The small size of the MBR (512 bytes) restricts the functionality of the code that can be implemented within it. For this reason, the bootkit loads additional code to execute, called a malicious boot loader, which is placed in hidden storage at the end of the hard drive. To obtain the coordinates of the hidden storage on the disk, the MBR code uses the extended “get drive parameters” operation (operation code 48h in Table 8-1), which returns information about the hard drive’s size and geometry. This information allows the bootkit to compute the offset at which the additional code is located on the hard drive.
In Listing 8-4, you can see an automatically generated comment from IDA Pro for the instruction INT 13h ➌. During code analysis, IDA Pro identifies parameters passed to the BIOS disk service handler call and generates a comment with the name of the requested disk I/O operation and the register names used to pass parameters to the BIOS handler. This MBR code executes INT 13h with parameter 48h ➊. Upon execution, this routine fills a special structure called EXTENDED_GET_PARAMS that provides the drive parameters. The address of this structure is stored in the si register ➋.
The EXTENDED_GET_PARAMS routing is provided in Listing 8-5.
typedef struct _EXTENDED_GET_PARAMS {
WORD bResultSize; // Size of the result
WORD InfoFlags; // Information flags
DWORD CylNumber; // Number of physical cylinders on drive
DWORD HeadNumber; // Number of physical heads on drive
DWORD SectorsPerTrack; // Number of sectors per track
➊ QWORD TotalSectors; // Total number of sectors on drive
➋ WORD BytesPerSector; // Bytes per sector
} EXTENDED_GET_PARAMS, *PEXTENDED_GET_PARAMS;
Listing 8-5: The EXTENDED_GET_PARAMS structure layout
The only fields the bootkit actually looks at in the returned structure are the number of sectors on the hard drive ➊ and the size of the disk sector in bytes ➋. The bootkit computes the total size of the hard drive in bytes by multiplying these two values, then uses the result to locate the hidden storage at the end of the drive.
Once the bootkit has obtained the hard drive parameters and calculated the offset of the hidden storage, the bootkit MBR code reads this hidden data from the disk with the extended read operation of the BIOS disk service.
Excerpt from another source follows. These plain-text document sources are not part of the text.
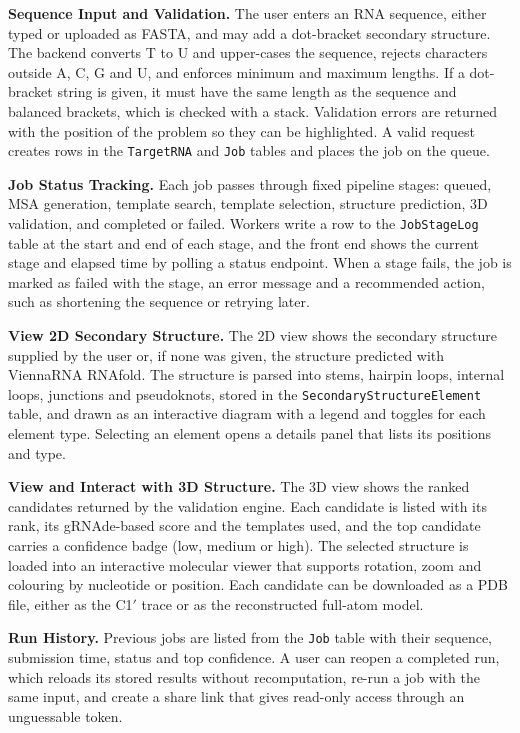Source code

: \documentclass{FastFyp}
\begin{document}
\textbf{Sequence Input and Validation.} The user enters an RNA sequence, either typed or uploaded as FASTA, and may add a dot-bracket secondary structure. The backend converts T to U and upper-cases the sequence, rejects characters outside A, C, G and U, and enforces minimum and maximum lengths. If a dot-bracket string is given, it must have the same length as the sequence and balanced brackets, which is checked with a stack. Validation errors are returned with the position of the problem so they can be highlighted. A valid request creates rows in the \texttt{TargetRNA} and \texttt{Job} tables and places the job on the queue.

\textbf{Job Status Tracking.} Each job passes through fixed pipeline stages: queued, MSA generation, template search, template selection, structure prediction, 3D validation, and completed or failed. Workers write a row to the \texttt{JobStageLog} table at the start and end of each stage, and the front end shows the current stage and elapsed time by polling a status endpoint. When a stage fails, the job is marked as failed with the stage, an error message and a recommended action, such as shortening the sequence or retrying later.

\textbf{View 2D Secondary Structure.} The 2D view shows the secondary structure supplied by the user or, if none was given, the structure predicted with ViennaRNA RNAfold. The structure is parsed into stems, hairpin loops, internal loops, junctions and pseudoknots, stored in the \texttt{SecondaryStructureElement} table, and drawn as an interactive diagram with a legend and toggles for each element type. Selecting an element opens a details panel that lists its positions and type.

\textbf{View and Interact with 3D Structure.} The 3D view shows the ranked candidates returned by the validation engine. Each candidate is listed with its rank, its gRNAde-based score and the templates used, and the top candidate carries a confidence badge (low, medium or high). The selected structure is loaded into an interactive molecular viewer that supports rotation, zoom and colouring by nucleotide or position. Each candidate can be downloaded as a PDB file, either as the C1$'$ trace or as the reconstructed full-atom model.

\textbf{Run History.} Previous jobs are listed from the \texttt{Job} table with their sequence, submission time, status and top confidence. A user can reopen a completed run, which reloads its stored results without recomputation, re-run a job with the same input, and create a share link that gives read-only access through an unguessable token.
\end{document}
This data is the next-stage malicious boot loader intended to bypass OS security checks and load a malicious kernel-mode driver. Listing 8-6 shows the code that reads it into RAM.
seg000:7C4C read_loop: ; CODE XREF: seg000:7C5Dj
seg000:7C4C ➊ call read_sector
seg000:7C4F mov si, 7D1Dh
seg000:7C52 mov cx, ds:word_7D1B
seg000:7C56 rep movsb
seg000:7C58 mov ax, ds:word_7D19
seg000:7C5B test ax, ax
seg000:7C5D jnz short read_loop
seg000:7C5F popa
seg000:7C60 ➋ jmp far boot_loader
Listing 8-6: Code for loading an additional malicious boot loader from the disk
In the read_loop, this code repeatedly reads sectors from the hard drive using the routine read_sector ➊ and stores them in the previously allocated memory buffer. Then the code transfers control to this malicious boot loader by executing a jmp far instruction ➋.
Looking at the code of the read_sector routine, in Listing 8-7 you can see the usage of INT 13h with the parameter 42h, which corresponds to the extended read operation.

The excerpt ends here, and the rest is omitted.